-- Goal of the exercise --
Your response must be an exact transcription of the lines from the one containing "уравнения \( J_n(r) = 0" through the final line of the data.

Records drawn from a dataset:

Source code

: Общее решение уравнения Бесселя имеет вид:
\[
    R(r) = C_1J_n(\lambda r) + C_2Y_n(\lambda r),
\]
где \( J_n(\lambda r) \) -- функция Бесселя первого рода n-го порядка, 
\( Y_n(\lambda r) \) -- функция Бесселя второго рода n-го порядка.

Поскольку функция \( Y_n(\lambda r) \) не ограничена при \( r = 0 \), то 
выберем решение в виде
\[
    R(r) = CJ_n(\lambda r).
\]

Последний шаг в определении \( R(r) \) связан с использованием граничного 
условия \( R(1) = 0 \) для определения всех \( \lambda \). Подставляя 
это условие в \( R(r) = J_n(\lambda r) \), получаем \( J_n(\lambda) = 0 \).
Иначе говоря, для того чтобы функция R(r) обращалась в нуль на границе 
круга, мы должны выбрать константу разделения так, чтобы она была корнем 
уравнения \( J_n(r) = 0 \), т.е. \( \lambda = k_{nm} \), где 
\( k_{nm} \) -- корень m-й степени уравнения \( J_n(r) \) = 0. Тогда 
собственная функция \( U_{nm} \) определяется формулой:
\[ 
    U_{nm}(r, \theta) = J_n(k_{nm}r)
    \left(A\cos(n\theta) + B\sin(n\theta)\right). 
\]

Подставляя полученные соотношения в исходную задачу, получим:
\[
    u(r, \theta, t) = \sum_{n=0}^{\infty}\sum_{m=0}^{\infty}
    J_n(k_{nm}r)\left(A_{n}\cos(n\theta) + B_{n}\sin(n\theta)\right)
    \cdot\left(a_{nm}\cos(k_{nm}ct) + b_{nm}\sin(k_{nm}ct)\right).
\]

-- Result --
уравнения \( J_n(r) = 0 \), т.е. \( \lambda = k_{nm} \), где 
\( k_{nm} \) -- корень m-й степени уравнения \( J_n(r) \) = 0. Тогда 
собственная функция \( U_{nm} \) определяется формулой:
\[ 
    U_{nm}(r, \theta) = J_n(k_{nm}r)
    \left(A\cos(n\theta) + B\sin(n\theta)\right). 
\]

Подставляя полученные соотношения в исходную задачу, получим:
\[
    u(r, \theta, t) = \sum_{n=0}^{\infty}\sum_{m=0}^{\infty}
    J_n(k_{nm}r)\left(A_{n}\cos(n\theta) + B_{n}\sin(n\theta)\right)
    \cdot\left(a_{nm}\cos(k_{nm}ct) + b_{nm}\sin(k_{nm}ct)\right).
\]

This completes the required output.